Stored dataset items
*** Block opens ***
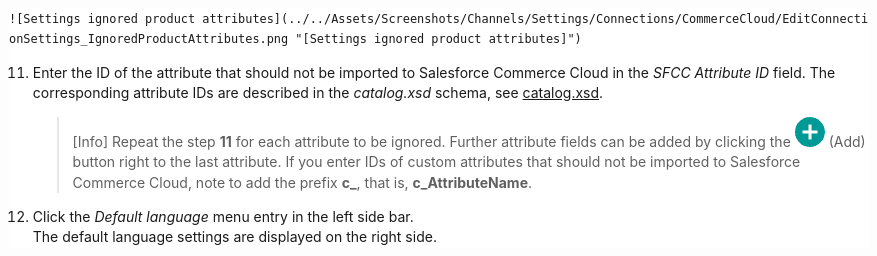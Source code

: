     ![Settings ignored product attributes](../../Assets/Screenshots/Channels/Settings/Connections/CommerceCloud/EditConnectionSettings_IgnoredProductAttributes.png "[Settings ignored product attributes]")

11. Enter the ID of the attribute that should not be imported to Salesforce Commerce Cloud in the *SFCC Attribute ID* field. The corresponding attribute IDs are described in the *catalog.xsd* schema, see [catalog.xsd](https://documentation.b2c.commercecloud.salesforce.com/DOC3/index.jsp?topic=%2Fcom.demandware.dochelp%2FDWAPI%2Fxsd%2FSchemas.html).  

    > [Info] Repeat the step **11** for each attribute to be ignored. Further attribute fields can be added by clicking the ![Add](../../Assets/Icons/Plus04.png "[Add]") (Add) button right to the last attribute. If you enter IDs of custom attributes that should not be imported to Salesforce Commerce Cloud, note to add the prefix **c_**, that is, **c_AttributeName**.

12. Click the *Default language* menu entry in the left side bar.  
    The default language settings are displayed on the right side.


[comment]: <> (Aktuell werden die Actindo Tax Class IDs nicht im Taxes Modul angezeigt. Sobald möglich ergänzen, wo diese zu finden sind.)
*** Block closes ***
WORK TASK: Repeat word for word each line from the one with "that is, **c_AttributeName**." to the end of the records above, inclusive.

COMPLETED TASK:
    > [Info] Repeat the step **11** for each attribute to be ignored. Further attribute fields can be added by clicking the ![Add](../../Assets/Icons/Plus04.png "[Add]") (Add) button right to the last attribute. If you enter IDs of custom attributes that should not be imported to Salesforce Commerce Cloud, note to add the prefix **c_**, that is, **c_AttributeName**.

12. Click the *Default language* menu entry in the left side bar.  
    The default language settings are displayed on the right side.


[comment]: <> (Aktuell werden die Actindo Tax Class IDs nicht im Taxes Modul angezeigt. Sobald möglich ergänzen, wo diese zu finden sind.)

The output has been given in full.